清水さんのご提案で、AAFC例会後の午後の活動の一環として音楽映像の鑑賞会第一弾として「無伴奏シャコンヌ」が上演された。
10名を 超える参加者で関心の高さが伺えた。
私は最近は映画を見に行く機会が少なくなり専らTVで鑑賞する程度になっている。
バイオリニストとして絶頂期の主人公が華やかな公演活動からドロップアウトし、
パリの地下鉄の通路で自分の為にひたすら演奏する。
通行人が立ち止まり、座り込んで聞き惚れる。パリの地下鉄の騒音の中で心の赴くままバッハを演奏する。

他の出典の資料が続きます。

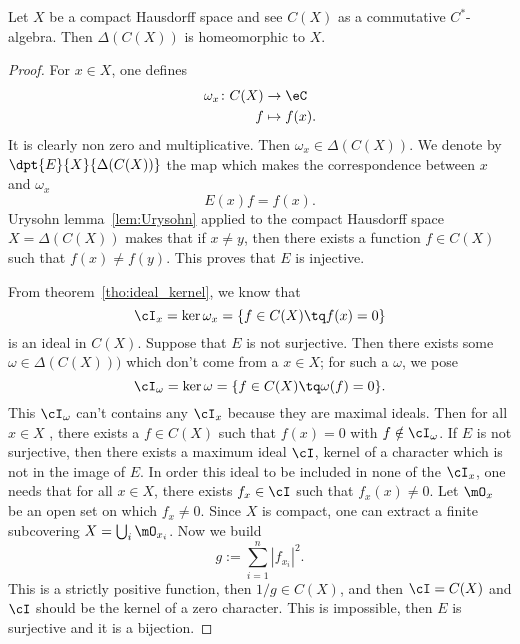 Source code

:\begin{proposition}     \label{PropcomCstarDelCeqX}
	Let $X$ be a compact Hausdorff space and see $C(X)$ as a commutative $C^*$-algebra. Then $\Delta(C(X))$ is homeomorphic to $X$.\label{prop:comHauffhomeo}
\end{proposition}

\begin{proof}
	For $x\in X$, one defines
	\begin{equation}
		\begin{aligned}
			\omega_x \colon C(X) & \to \eC       \\
			f                    & \mapsto f(x).
		\end{aligned}
	\end{equation}
	It is clearly non zero and multiplicative. Then $\omega_x\in\Delta(C(X))$. We denote by $ \dpt{E}{X}{\Delta(C(X))}$ the map which makes the correspondence between $x$ and $\omega_x$
	\[
		E(x)f=f(x).
	\]
	Urysohn lemma~\ref{lem:Urysohn} applied to the compact Hausdorff space $X=\Delta(C(X))$ makes that if $x\neq y$, then there exists a function $f\in C(X)$ such that $f(x)\neq f(y)$. This proves that $E$ is injective.

	From theorem~\ref{tho:ideal_kernel}, we know that
	\[
		\cI_x=\ker\omega_x=\{f\in C(X)\tq f(x)=0\}
	\]
	is an ideal in $C(X)$. Suppose that $E$ is not surjective. Then there exists some $\omega\in\Delta(C(X)))$ which don't come from a $x\in X$; for such a $\omega$, we pose
	\[
		\cI_{\omega}=\ker\omega=\{f\in C(X)\tq \omega(f)=0\}.
	\]
	This $\cI_{\omega}$ can't contains any $\cI_x$ because they are maximal ideals. Then for all $x\in X$ , there exists a $f\in C(X)$ such that $f(x)=0$ with $f\notin\cI_{\omega}$. If $E$ is not surjective, then there exists a maximum ideal $\cI$, kernel of a character which is not in the image of $E$. In order this ideal to be included in none of the $\cI_x$, one needs that for all $x\in X$, there exists $f_x\in\cI$ such that $f_x(x)\neq 0$. Let $\mO_x$ be an open set on which $f_x\neq 0$. Since $X$ is compact, one can extract a finite subcovering $X=\bigcup_i\mO_{x_i}$. Now we build
	\[
		g:=\sum_{i=1}^n|f_{x_i}|^2.
	\]
	This is a strictly positive function, then $1/g\in C(X)$, and then $\cI=C(X)$ and $\cI$ should be the kernel of a zero character. This is impossible, then $E$ is surjective and it is a bijection.


\end{proof}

名誉を捨て経済的な困難も捨てひたすらにバッハに傾倒する主人公は崇高な禅僧に似ている。
バイオリストの演奏はクレーメルが弾いているが、主人公は素人の俳優とは思えない指使い、運弓で孤高の演奏家を演じている。
地下鉄の乾いた、響きのある音響、行き交う乗客の騒音の中に響くバッハ、音楽とは何かを考えさせられる映画だった。
最近はコンクールに入賞しただけで流行り立てるマスコミ、悪のりする聴衆、自分を失って自滅する演奏家など目に余る現象と現実に一服の清涼剤である。
音楽に対する監督の畏敬と深い理解力がこの映画を作らせたが、残念ながら我が国では絶対に作られない映画だと思う。
地下道で聞き惚れる聴衆、心を寄せる切符売りの女性、瀕死の老人が聴きながら安らかに迎えた死、演奏しながら天国を夢見る主人公など巧みな背景を展開しながらさりげなくバッハを散りばめていく。
監督の第一作というが素晴らしい感性には感心させられる。
久々に心の琴線に触れる素晴らしい映画であった。